Zur Erinnerung: Damals hatte die Kulturdezernentin Susanne Laugwitz-Aulbach (parteilos), die mittlerweile durch die Überstunden-Affäre in Misskredit geraten ist, ihren Stuttgarter Bekannten Carl Philipp Maldeghem bestellt, der das Salzburger Landestheater leitete — und in der deutschsprachigen Theaterlandschaft bis dahin keine Rolle gespielt hatte. Dabei hatten sich weit spannendere Kandidat*innen beworben, etwa der bundesweit für seine Experimente mit Digitalität gefeierte, damalige Dortmunder Intendant Kay Voges. Den zweifellos sympathischen Maldeghem umwehte dagegen eine Aura von Provinzialität. Die Empörung brandete, Prominente wie Navid Kermani schalteten sich ein, der Kölner Stadtanzeiger startete eine Gegenkampagne. Und ein offener Brief, den 100 Künstler*innen und Kulturschaffende unterschrieben, darunter immerhin Elfriede Jelinek, wurde veröffentlicht — bis der designierte Intendant kurze Zeit später zurücktrat und der von der Stadtspitze mit der intransparenten Ernennung heftig brüskierte Stefan Bachmann wieder verlängert wurde. Die kulturpolitische Blamage Kölns war perfekt. Henriette Reker zog das Verfahren an sich, auf der Webseite der Stadt kann man den Stand lesen, seit einem Jahr unverändert: »Ich werde eine Findungskommission mit Fachleuten unter meiner Leitung einsetzen, die mich kompetent beraten.« »Meines Wissens gibt es noch keinen Sachstand«, antwortet Pressesprecher Alexander Vogel auf Anfrage.

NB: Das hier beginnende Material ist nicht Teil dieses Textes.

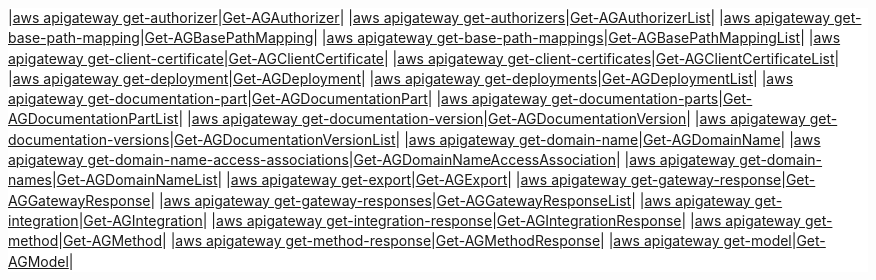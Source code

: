 |[aws apigateway get-authorizer](https://awscli.amazonaws.com/v2/documentation/api/latest/reference/apigateway/get-authorizer.html)|[Get-AGAuthorizer](https://docs.aws.amazon.com/powershell/latest/reference/items/Get-AGAuthorizer.html)|
|[aws apigateway get-authorizers](https://awscli.amazonaws.com/v2/documentation/api/latest/reference/apigateway/get-authorizers.html)|[Get-AGAuthorizerList](https://docs.aws.amazon.com/powershell/latest/reference/items/Get-AGAuthorizerList.html)|
|[aws apigateway get-base-path-mapping](https://awscli.amazonaws.com/v2/documentation/api/latest/reference/apigateway/get-base-path-mapping.html)|[Get-AGBasePathMapping](https://docs.aws.amazon.com/powershell/latest/reference/items/Get-AGBasePathMapping.html)|
|[aws apigateway get-base-path-mappings](https://awscli.amazonaws.com/v2/documentation/api/latest/reference/apigateway/get-base-path-mappings.html)|[Get-AGBasePathMappingList](https://docs.aws.amazon.com/powershell/latest/reference/items/Get-AGBasePathMappingList.html)|
|[aws apigateway get-client-certificate](https://awscli.amazonaws.com/v2/documentation/api/latest/reference/apigateway/get-client-certificate.html)|[Get-AGClientCertificate](https://docs.aws.amazon.com/powershell/latest/reference/items/Get-AGClientCertificate.html)|
|[aws apigateway get-client-certificates](https://awscli.amazonaws.com/v2/documentation/api/latest/reference/apigateway/get-client-certificates.html)|[Get-AGClientCertificateList](https://docs.aws.amazon.com/powershell/latest/reference/items/Get-AGClientCertificateList.html)|
|[aws apigateway get-deployment](https://awscli.amazonaws.com/v2/documentation/api/latest/reference/apigateway/get-deployment.html)|[Get-AGDeployment](https://docs.aws.amazon.com/powershell/latest/reference/items/Get-AGDeployment.html)|
|[aws apigateway get-deployments](https://awscli.amazonaws.com/v2/documentation/api/latest/reference/apigateway/get-deployments.html)|[Get-AGDeploymentList](https://docs.aws.amazon.com/powershell/latest/reference/items/Get-AGDeploymentList.html)|
|[aws apigateway get-documentation-part](https://awscli.amazonaws.com/v2/documentation/api/latest/reference/apigateway/get-documentation-part.html)|[Get-AGDocumentationPart](https://docs.aws.amazon.com/powershell/latest/reference/items/Get-AGDocumentationPart.html)|
|[aws apigateway get-documentation-parts](https://awscli.amazonaws.com/v2/documentation/api/latest/reference/apigateway/get-documentation-parts.html)|[Get-AGDocumentationPartList](https://docs.aws.amazon.com/powershell/latest/reference/items/Get-AGDocumentationPartList.html)|
|[aws apigateway get-documentation-version](https://awscli.amazonaws.com/v2/documentation/api/latest/reference/apigateway/get-documentation-version.html)|[Get-AGDocumentationVersion](https://docs.aws.amazon.com/powershell/latest/reference/items/Get-AGDocumentationVersion.html)|
|[aws apigateway get-documentation-versions](https://awscli.amazonaws.com/v2/documentation/api/latest/reference/apigateway/get-documentation-versions.html)|[Get-AGDocumentationVersionList](https://docs.aws.amazon.com/powershell/latest/reference/items/Get-AGDocumentationVersionList.html)|
|[aws apigateway get-domain-name](https://awscli.amazonaws.com/v2/documentation/api/latest/reference/apigateway/get-domain-name.html)|[Get-AGDomainName](https://docs.aws.amazon.com/powershell/latest/reference/items/Get-AGDomainName.html)|
|[aws apigateway get-domain-name-access-associations](https://awscli.amazonaws.com/v2/documentation/api/latest/reference/apigateway/get-domain-name-access-associations.html)|[Get-AGDomainNameAccessAssociation](https://docs.aws.amazon.com/powershell/latest/reference/items/Get-AGDomainNameAccessAssociation.html)|
|[aws apigateway get-domain-names](https://awscli.amazonaws.com/v2/documentation/api/latest/reference/apigateway/get-domain-names.html)|[Get-AGDomainNameList](https://docs.aws.amazon.com/powershell/latest/reference/items/Get-AGDomainNameList.html)|
|[aws apigateway get-export](https://awscli.amazonaws.com/v2/documentation/api/latest/reference/apigateway/get-export.html)|[Get-AGExport](https://docs.aws.amazon.com/powershell/latest/reference/items/Get-AGExport.html)|
|[aws apigateway get-gateway-response](https://awscli.amazonaws.com/v2/documentation/api/latest/reference/apigateway/get-gateway-response.html)|[Get-AGGatewayResponse](https://docs.aws.amazon.com/powershell/latest/reference/items/Get-AGGatewayResponse.html)|
|[aws apigateway get-gateway-responses](https://awscli.amazonaws.com/v2/documentation/api/latest/reference/apigateway/get-gateway-responses.html)|[Get-AGGatewayResponseList](https://docs.aws.amazon.com/powershell/latest/reference/items/Get-AGGatewayResponseList.html)|
|[aws apigateway get-integration](https://awscli.amazonaws.com/v2/documentation/api/latest/reference/apigateway/get-integration.html)|[Get-AGIntegration](https://docs.aws.amazon.com/powershell/latest/reference/items/Get-AGIntegration.html)|
|[aws apigateway get-integration-response](https://awscli.amazonaws.com/v2/documentation/api/latest/reference/apigateway/get-integration-response.html)|[Get-AGIntegrationResponse](https://docs.aws.amazon.com/powershell/latest/reference/items/Get-AGIntegrationResponse.html)|
|[aws apigateway get-method](https://awscli.amazonaws.com/v2/documentation/api/latest/reference/apigateway/get-method.html)|[Get-AGMethod](https://docs.aws.amazon.com/powershell/latest/reference/items/Get-AGMethod.html)|
|[aws apigateway get-method-response](https://awscli.amazonaws.com/v2/documentation/api/latest/reference/apigateway/get-method-response.html)|[Get-AGMethodResponse](https://docs.aws.amazon.com/powershell/latest/reference/items/Get-AGMethodResponse.html)|
|[aws apigateway get-model](https://awscli.amazonaws.com/v2/documentation/api/latest/reference/apigateway/get-model.html)|[Get-AGModel](https://docs.aws.amazon.com/powershell/latest/reference/items/Get-AGModel.html)|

Doch langsam wäre es an der Zeit, die Stelle auszuschreiben. Dass im Jahr 2021 gleich zwei kulturelle Schlüsselpositionen besetzt werden müssen, ist immerhin eine riesige Chance für neue Impulse. Warum nicht aus Köln endlich jene europäische Theater- und Performancestadt der Zukunft machen, die sich international öffnet, aber doch breit abstützt im Lokalen?
Das Potential wäre da — allein schon durch die perfekte europäische Mittellage. Das sieht auch Brigitta von Bülow so, kulturpolitische Sprecherin der Grünen. »Ich gehe davon aus, dass die Findung einer Kommission auf dem Weg ist«, sagt sie. Wer von den Ratsparteien das Kulturdezernat besetzen wird, sei Teil der Sondierungsgespräche zwischen Grünen, CDU und Volt. Dann folge eine Ausschreibung und Vorauswahl mit Hilfe einer Personalberatungsagentur.
Der Berater, den Henriette Reker nach dem Maldeghem-Fiasko berief, ist übrigens Ulrich Khuon, damaliger Leiter des Deutschen Bühnenvereins und heutiger Intendant des Deutschen Theaters Berlin. Auch er ist ein 69-jähriger, weißer Mann — der allerdings mit seiner großen Erfahrung viel von aktuell tobenden Diskursen weiß. Er riet Reker damals zur Verlängerung von Stefan Bachmann, um die aufgeheizte Situation zu beruhigen. Eine gute Entscheidung.
Im Gespräch mit der Stadtrevue räumt er das kursierende Gerücht aus, er würde gern selbst die Kölner Intendanz übernehmen. Auch möchte er nicht der einzige Reker-Ratgeber sein — und auch nicht alleine aus der Ferne eine Findungskommission zusammenstellen. »Ich denke, in dieser wichtigen Rolle ist die Kulturpolitik selber.« Worin er Henriette Reker aber sehr wohl bestärkt hat: In ihrer Entscheidung für die Kölner Kulturpolitik das »Ohr an den Puls der Stadtgesellschaft« zu legen, sprich: sich mit den Verfassern der offenen Briefe zu treffen und ins Gespräch zu gehen. Die Einladung dazu steht noch aus.